- **WHAT YOU ARE ASKED TO DO**: Please give the number of lines in the material below that contain "output", without further comment.

- **DATA TO EXAMINE**:
|---|

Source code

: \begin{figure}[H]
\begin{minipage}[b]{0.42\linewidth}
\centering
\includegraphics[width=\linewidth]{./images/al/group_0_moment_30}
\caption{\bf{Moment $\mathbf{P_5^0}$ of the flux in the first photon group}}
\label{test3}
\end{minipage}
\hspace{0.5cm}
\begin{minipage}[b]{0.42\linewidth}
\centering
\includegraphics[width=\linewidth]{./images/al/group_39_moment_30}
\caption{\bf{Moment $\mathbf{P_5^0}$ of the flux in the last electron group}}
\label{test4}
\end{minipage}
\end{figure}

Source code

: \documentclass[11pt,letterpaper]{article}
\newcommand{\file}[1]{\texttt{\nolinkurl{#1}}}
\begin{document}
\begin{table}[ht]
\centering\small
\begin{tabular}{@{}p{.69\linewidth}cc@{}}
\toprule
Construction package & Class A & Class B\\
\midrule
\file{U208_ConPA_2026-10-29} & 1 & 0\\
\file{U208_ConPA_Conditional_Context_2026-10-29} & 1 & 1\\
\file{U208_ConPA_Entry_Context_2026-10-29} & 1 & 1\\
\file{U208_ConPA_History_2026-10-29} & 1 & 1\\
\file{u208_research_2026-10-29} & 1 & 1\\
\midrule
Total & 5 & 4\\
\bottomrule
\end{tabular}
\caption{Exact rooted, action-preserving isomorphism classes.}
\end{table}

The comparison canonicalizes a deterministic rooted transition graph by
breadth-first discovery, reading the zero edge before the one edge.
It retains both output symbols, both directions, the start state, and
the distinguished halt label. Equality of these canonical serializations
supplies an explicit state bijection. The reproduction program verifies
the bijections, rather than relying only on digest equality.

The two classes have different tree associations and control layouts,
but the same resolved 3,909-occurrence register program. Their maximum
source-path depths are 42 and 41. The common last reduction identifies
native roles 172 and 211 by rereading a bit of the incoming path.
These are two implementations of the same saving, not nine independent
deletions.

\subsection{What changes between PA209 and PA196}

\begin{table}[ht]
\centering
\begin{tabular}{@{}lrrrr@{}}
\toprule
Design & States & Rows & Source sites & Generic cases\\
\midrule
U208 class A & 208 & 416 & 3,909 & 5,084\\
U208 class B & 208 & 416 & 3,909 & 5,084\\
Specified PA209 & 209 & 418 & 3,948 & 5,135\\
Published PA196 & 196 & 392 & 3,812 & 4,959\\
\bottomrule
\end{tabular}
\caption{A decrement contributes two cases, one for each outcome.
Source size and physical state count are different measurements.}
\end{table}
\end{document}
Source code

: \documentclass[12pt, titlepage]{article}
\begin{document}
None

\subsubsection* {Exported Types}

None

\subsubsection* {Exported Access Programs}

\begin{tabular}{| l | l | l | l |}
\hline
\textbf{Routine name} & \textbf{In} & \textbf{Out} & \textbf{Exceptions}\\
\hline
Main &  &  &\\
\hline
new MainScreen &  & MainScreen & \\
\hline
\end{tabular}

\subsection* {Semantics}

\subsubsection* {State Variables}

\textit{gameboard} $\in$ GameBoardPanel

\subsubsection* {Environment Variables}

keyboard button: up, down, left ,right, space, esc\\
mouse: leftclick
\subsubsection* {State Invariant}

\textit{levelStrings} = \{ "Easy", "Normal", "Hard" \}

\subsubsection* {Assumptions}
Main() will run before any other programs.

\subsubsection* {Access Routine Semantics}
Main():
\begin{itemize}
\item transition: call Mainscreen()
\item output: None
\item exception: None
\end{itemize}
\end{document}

|---|

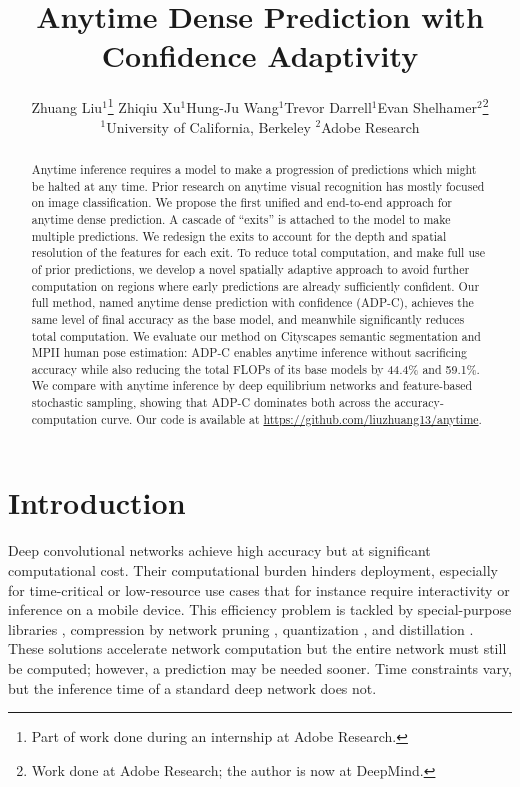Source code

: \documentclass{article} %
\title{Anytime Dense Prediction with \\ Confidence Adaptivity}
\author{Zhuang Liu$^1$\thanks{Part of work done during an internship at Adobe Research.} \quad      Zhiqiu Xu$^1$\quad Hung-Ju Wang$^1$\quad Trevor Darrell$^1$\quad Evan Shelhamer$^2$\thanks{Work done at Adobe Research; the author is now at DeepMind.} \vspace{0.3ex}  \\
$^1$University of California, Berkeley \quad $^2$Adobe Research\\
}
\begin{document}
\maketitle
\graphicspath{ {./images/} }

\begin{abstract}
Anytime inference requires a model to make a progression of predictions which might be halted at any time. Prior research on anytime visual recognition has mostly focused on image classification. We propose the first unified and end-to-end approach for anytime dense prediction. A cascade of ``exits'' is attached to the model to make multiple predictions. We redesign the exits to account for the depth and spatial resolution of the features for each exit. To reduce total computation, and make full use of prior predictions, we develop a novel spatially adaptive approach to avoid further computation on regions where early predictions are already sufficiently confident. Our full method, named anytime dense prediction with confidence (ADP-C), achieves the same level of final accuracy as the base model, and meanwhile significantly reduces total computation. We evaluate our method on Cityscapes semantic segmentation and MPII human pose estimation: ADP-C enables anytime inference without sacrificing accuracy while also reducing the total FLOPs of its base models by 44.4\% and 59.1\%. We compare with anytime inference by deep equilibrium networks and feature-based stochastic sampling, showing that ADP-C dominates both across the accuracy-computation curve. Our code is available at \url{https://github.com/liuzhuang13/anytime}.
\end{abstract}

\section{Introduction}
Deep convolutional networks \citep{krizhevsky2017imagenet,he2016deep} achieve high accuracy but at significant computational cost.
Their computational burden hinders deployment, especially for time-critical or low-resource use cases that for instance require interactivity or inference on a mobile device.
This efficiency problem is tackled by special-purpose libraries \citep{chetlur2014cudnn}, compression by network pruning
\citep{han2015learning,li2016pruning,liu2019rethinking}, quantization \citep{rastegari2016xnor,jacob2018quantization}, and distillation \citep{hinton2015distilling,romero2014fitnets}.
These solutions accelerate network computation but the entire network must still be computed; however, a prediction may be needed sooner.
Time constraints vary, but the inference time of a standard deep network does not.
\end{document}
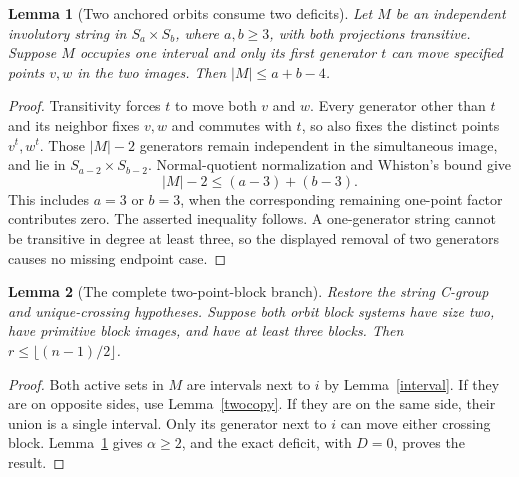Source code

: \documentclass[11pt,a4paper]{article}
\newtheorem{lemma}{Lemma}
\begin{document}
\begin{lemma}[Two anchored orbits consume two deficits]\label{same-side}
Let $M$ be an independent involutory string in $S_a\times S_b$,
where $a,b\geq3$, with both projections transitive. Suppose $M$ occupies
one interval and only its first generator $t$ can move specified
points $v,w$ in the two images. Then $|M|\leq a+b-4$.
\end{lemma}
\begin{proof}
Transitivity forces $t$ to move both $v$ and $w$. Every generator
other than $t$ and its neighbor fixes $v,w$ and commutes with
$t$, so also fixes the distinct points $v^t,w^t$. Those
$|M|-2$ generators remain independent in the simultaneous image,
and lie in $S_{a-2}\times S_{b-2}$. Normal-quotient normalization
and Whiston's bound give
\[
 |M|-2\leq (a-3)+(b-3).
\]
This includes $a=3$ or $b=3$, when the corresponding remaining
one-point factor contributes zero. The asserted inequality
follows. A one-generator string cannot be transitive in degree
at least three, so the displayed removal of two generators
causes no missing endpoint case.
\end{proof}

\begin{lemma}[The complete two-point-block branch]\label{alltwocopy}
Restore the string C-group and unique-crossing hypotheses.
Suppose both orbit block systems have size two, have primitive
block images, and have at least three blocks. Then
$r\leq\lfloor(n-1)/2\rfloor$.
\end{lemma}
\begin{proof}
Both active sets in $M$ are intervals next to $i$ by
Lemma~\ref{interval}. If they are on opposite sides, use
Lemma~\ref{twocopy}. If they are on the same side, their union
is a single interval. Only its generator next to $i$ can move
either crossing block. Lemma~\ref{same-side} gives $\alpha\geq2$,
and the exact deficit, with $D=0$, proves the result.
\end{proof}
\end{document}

|---|

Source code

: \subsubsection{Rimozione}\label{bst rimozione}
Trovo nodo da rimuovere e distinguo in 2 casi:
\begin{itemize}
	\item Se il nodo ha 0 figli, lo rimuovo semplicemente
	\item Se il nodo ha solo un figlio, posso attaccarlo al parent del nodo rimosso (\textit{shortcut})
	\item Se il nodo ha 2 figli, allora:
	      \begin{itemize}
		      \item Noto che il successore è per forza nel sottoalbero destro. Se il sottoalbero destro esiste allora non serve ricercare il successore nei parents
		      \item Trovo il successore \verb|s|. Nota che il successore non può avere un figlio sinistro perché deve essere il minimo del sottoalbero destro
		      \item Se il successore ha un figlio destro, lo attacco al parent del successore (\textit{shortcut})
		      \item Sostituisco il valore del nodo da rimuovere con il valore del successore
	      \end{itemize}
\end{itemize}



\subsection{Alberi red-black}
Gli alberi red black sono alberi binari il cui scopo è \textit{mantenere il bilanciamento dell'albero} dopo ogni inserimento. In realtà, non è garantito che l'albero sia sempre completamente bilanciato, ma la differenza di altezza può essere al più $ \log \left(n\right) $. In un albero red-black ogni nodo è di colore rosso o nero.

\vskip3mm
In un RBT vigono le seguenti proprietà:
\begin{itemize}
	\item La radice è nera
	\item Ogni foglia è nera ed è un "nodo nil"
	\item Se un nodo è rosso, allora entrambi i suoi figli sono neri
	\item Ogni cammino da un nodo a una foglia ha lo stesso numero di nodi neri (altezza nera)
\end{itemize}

|---|

- **SOLUTION TO THIS EXERCISE**: 2